=== Assigned task ===
Without the images, write out the whole listing exactly.

'''

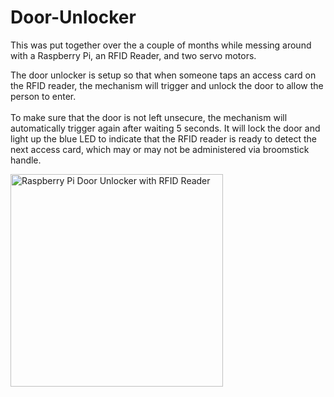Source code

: # Door-Unlocker

This was put together over the a couple of months while messing around with a Raspberry Pi, an RFID Reader, and two servo motors.

The door unlocker is setup so that when someone taps an access card on the RFID reader, the mechanism will trigger and unlock the door to allow the person to enter.<br><br>
	To make sure that the door is not left unsecure, the mechanism will automatically trigger again after waiting 5 seconds. It will lock the door and light up the blue LED to indicate that the RFID reader is ready to detect the next access card, which may or may not be administered via broomstick handle.

<img src="https://github.com/StormPizza/Door-Unlocker/blob/master/images-videos/good_copt2.gif" width="340" title="Door-Unlocker-Complete-Cycle" alt="Raspberry Pi Door Unlocker with RFID Reader" >


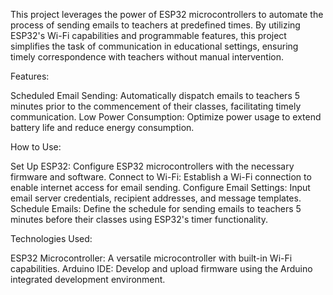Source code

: This project leverages the power of ESP32 microcontrollers to automate the process of sending emails to teachers at predefined times. By utilizing ESP32's Wi-Fi capabilities and programmable features, this project simplifies the task of communication in educational settings, ensuring timely correspondence with teachers without manual intervention.

Features:

Scheduled Email Sending: Automatically dispatch emails to teachers 5 minutes prior to the commencement of their classes, facilitating timely communication.
Low Power Consumption: Optimize power usage to extend battery life and reduce energy consumption.

How to Use:

Set Up ESP32: Configure ESP32 microcontrollers with the necessary firmware and software.
Connect to Wi-Fi: Establish a Wi-Fi connection to enable internet access for email sending.
Configure Email Settings: Input email server credentials, recipient addresses, and message templates.
Schedule Emails: Define the schedule for sending emails to teachers 5 minutes before their classes using ESP32's timer functionality.

Technologies Used:

ESP32 Microcontroller: A versatile microcontroller with built-in Wi-Fi capabilities.
Arduino IDE: Develop and upload firmware using the Arduino integrated development environment.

'''

=== Task output ===
Source code

: # Door-Unlocker

This was put together over the a couple of months while messing around with a Raspberry Pi, an RFID Reader, and two servo motors.

The door unlocker is setup so that when someone taps an access card on the RFID reader, the mechanism will trigger and unlock the door to allow the person to enter.<br><br>
	To make sure that the door is not left unsecure, the mechanism will automatically trigger again after waiting 5 seconds. It will lock the door and light up the blue LED to indicate that the RFID reader is ready to detect the next access card, which may or may not be administered via broomstick handle.

<img src="https://github.com/StormPizza/Door-Unlocker/blob/master/images-videos/good_copt2.gif" width="340" title="Door-Unlocker-Complete-Cycle" alt="Raspberry Pi Door Unlocker with RFID Reader" >


Source code

: This project leverages the power of ESP32 microcontrollers to automate the process of sending emails to teachers at predefined times. By utilizing ESP32's Wi-Fi capabilities and programmable features, this project simplifies the task of communication in educational settings, ensuring timely correspondence with teachers without manual intervention.

Features:

Scheduled Email Sending: Automatically dispatch emails to teachers 5 minutes prior to the commencement of their classes, facilitating timely communication.
Low Power Consumption: Optimize power usage to extend battery life and reduce energy consumption.

How to Use:

Set Up ESP32: Configure ESP32 microcontrollers with the necessary firmware and software.
Connect to Wi-Fi: Establish a Wi-Fi connection to enable internet access for email sending.
Configure Email Settings: Input email server credentials, recipient addresses, and message templates.
Schedule Emails: Define the schedule for sending emails to teachers 5 minutes before their classes using ESP32's timer functionality.

Technologies Used:

ESP32 Microcontroller: A versatile microcontroller with built-in Wi-Fi capabilities.
Arduino IDE: Develop and upload firmware using the Arduino integrated development environment.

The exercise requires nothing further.